PROVIDED RECORDS
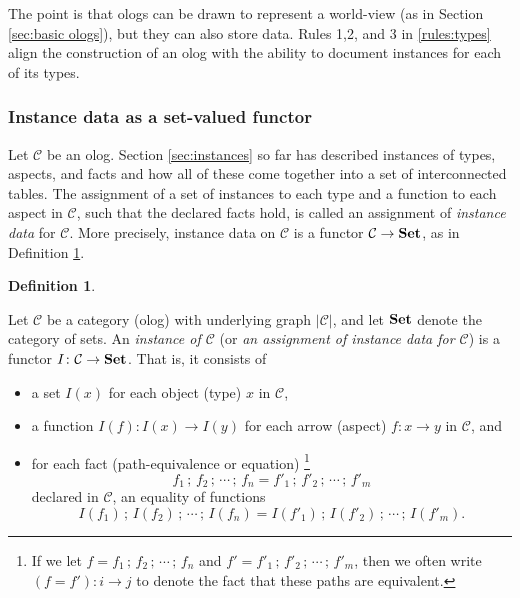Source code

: \documentclass{amsart}
\def\to{\rightarrow}
\def\taking{\colon}
\def\Set{{\bf Set}}
\def\mcC{{\mathcal C}}
\theoremstyle{remark}
\theoremstyle{definition}
\newtheorem{definition}[theorem]{Definition}
\begin{document}
The point is that ologs can be drawn to represent a world-view (as in Section \ref{sec:basic ologs}), but they can also store data.  Rules 1,2, and 3 in  \ref{rules:types} align the construction of an olog with the ability to document instances for each of its types. 

\setcounter{subsubsection}{1}\subsubsection{Instance data as a set-valued functor}\label{sec:instance data}

Let $\mcC$ be an olog. Section \ref{sec:instances} so far has described instances of types, aspects, and facts and how all of these come together into a set of interconnected tables. The assignment of a set of instances to each type and a function to each aspect in $\mcC$, such that the declared facts hold, is called an assignment of {\em instance data} for $\mcC$. More precisely, instance data on $\mcC$ is a functor $\mcC\to\Set$, as in Definition \ref{def:set-valued functor}. 

\setcounter{theorem}{2}

\begin{definition}\label{def:set-valued functor}

Let $\mcC$ be a category (olog)
with underlying graph $|\mcC|$, 
and let $\Set$ denote the category of sets. 
An {\em instance of $\mcC$} 
(or {\em an assignment of instance data for $\mcC$}) 
is a functor $I\taking\mcC\to\Set$. 
That is, 
it consists of 
\begin{itemize}
\item a set $I(x)$ for each object (type) $x$ in $\mcC$,
\item a function $I(f)\taking I(x)\to I(y)$ for each arrow (aspect) $f\taking x\to y$ in $\mcC$, and 
\item for each fact (path-equivalence or equation) 
%
\footnote{If we let  
$f = f_{1} {\,;\,} f_{2} {\,;\,} \cdots {\,;\,} f_{n}$ and 
$f' = f'_{1} {\,;\,} f'_{2} {\,;\,} \cdots {\,;\,} f'_{m}$,
then we often write $(f = f') \colon i \rightarrow j$ to denote the fact that these paths are equivalent.}
%
$$f_{1} {\,;\,} f_{2} {\,;\,} \cdots {\,;\,} f_{n} = f'_{1} {\,;\,} f'_{2} {\,;\,} \cdots {\,;\,} f'_{m}$$ 
declared in $\mcC$, 
an equality of functions 
$$I(f_{1}) {\,;\,} I(f_{2}) {\,;\,} \cdots {\,;\,} I(f_{n}) = I(f'_{1}) {\,;\,} I(f'_{2}) {\,;\,} \cdots {\,;\,} I(f'_{m}).$$
\end{itemize}

\end{definition}
\end{document}
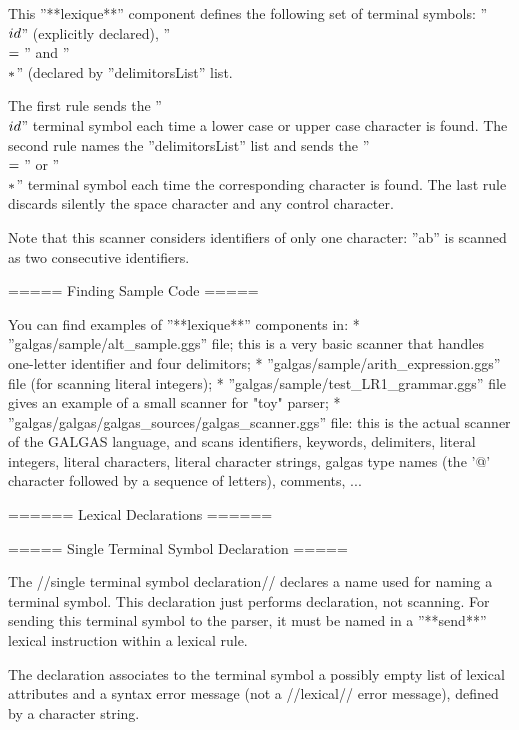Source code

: This ''**lexique**'' component defines the following set of terminal symbols: ''\\$id\\$'' (explicitly declared), ''\\$=\\$'' and ''\\$*\\$'' (declared  by ''delimitorsList'' list.

The first rule sends the ''\\$id\\$'' terminal symbol each time a lower case or upper case character is found. The second rule names the ''delimitorsList'' list and sends the ''\\$=\\$'' or ''\\$*\\$'' terminal symbol each time the corresponding character is found. The last rule discards silently the space character and any control character.

Note that this scanner considers identifiers of only one character: ''ab'' is scanned as two consecutive identifiers.

===== Finding Sample Code =====

You can find examples of ''**lexique**'' components in:
  * ''galgas/sample/alt\_sample.ggs'' file; this is a very basic scanner that handles one-letter identifier and four delimitors;
  * ''galgas/sample/arith\_expression.ggs'' file (for scanning literal integers); 
  * ''galgas/sample/test\_LR1\_grammar.ggs'' file gives an example of a small scanner for "toy" parser;
  * ''galgas/galgas/galgas\_sources/galgas\_scanner.ggs'' file: this is the actual scanner of the GALGAS language, and scans identifiers, keywords, delimiters, literal integers, literal characters, literal character strings, galgas type names (the '@' character followed by a sequence of letters), comments, ...   

====== Lexical Declarations ======

===== Single Terminal Symbol Declaration =====

The //single terminal symbol declaration// declares a name used for naming a terminal symbol. This declaration just performs declaration, not scanning. For sending this terminal symbol to the parser, it must be named in a ''**send**'' lexical instruction within a lexical rule.

The declaration associates to the terminal symbol a possibly empty list of lexical attributes and a syntax error message (not a //lexical// error message), defined by a character string.

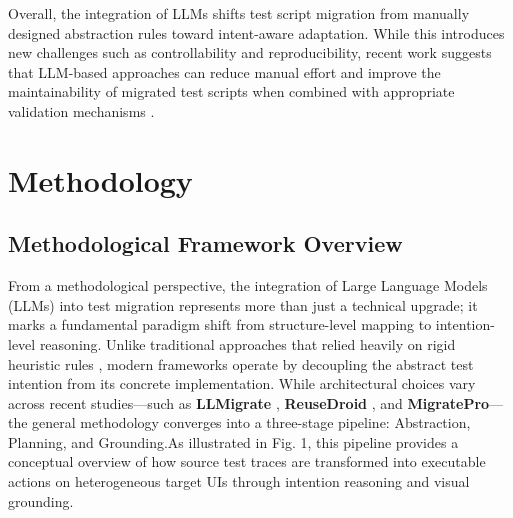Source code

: \documentclass[acmsmall,nonacm]{acmart}
\begin{document}
Overall, the integration of LLMs shifts test script migration from manually designed abstraction rules toward intent-aware adaptation. While this introduces new challenges such as controllability and reproducibility, recent work suggests that LLM-based approaches can reduce manual effort and improve the maintainability of migrated test scripts when combined with appropriate validation mechanisms \cite{zhang2024surveylargelanguagemodels}.



\section{Methodology}

\subsection{Methodological Framework Overview}
From a methodological perspective, the integration of Large Language Models (LLMs) into test migration represents more than just a technical upgrade; it marks a fundamental paradigm shift from structure-level mapping to intention-level reasoning. Unlike traditional approaches that relied heavily on rigid heuristic rules \cite{8952228}, modern frameworks operate by decoupling the abstract test intention from its concrete implementation. While architectural choices vary across recent studies—such as \textbf{LLMigrate} \cite{10.1145/3728975}, \textbf{ReuseDroid} \cite{li2025reusedroidvlmempoweredandroidui}, and \textbf{MigratePro}—the general methodology converges into a three-stage pipeline: Abstraction, Planning, and Grounding.As illustrated in Fig. 1, this pipeline provides a conceptual overview of how source test traces are transformed into executable actions on heterogeneous target UIs through intention reasoning and visual grounding.
\end{document}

TASK ITEM
Check each line above for the word "LLMs", and copy the lines where it appears.

ANSWER TO THE EXERCISE
Overall, the integration of LLMs shifts test script migration from manually designed abstraction rules toward intent-aware adaptation. While this introduces new challenges such as controllability and reproducibility, recent work suggests that LLM-based approaches can reduce manual effort and improve the maintainability of migrated test scripts when combined with appropriate validation mechanisms \cite{zhang2024surveylargelanguagemodels}.
From a methodological perspective, the integration of Large Language Models (LLMs) into test migration represents more than just a technical upgrade; it marks a fundamental paradigm shift from structure-level mapping to intention-level reasoning. Unlike traditional approaches that relied heavily on rigid heuristic rules \cite{8952228}, modern frameworks operate by decoupling the abstract test intention from its concrete implementation. While architectural choices vary across recent studies—such as \textbf{LLMigrate} \cite{10.1145/3728975}, \textbf{ReuseDroid} \cite{li2025reusedroidvlmempoweredandroidui}, and \textbf{MigratePro}—the general methodology converges into a three-stage pipeline: Abstraction, Planning, and Grounding.As illustrated in Fig. 1, this pipeline provides a conceptual overview of how source test traces are transformed into executable actions on heterogeneous target UIs through intention reasoning and visual grounding.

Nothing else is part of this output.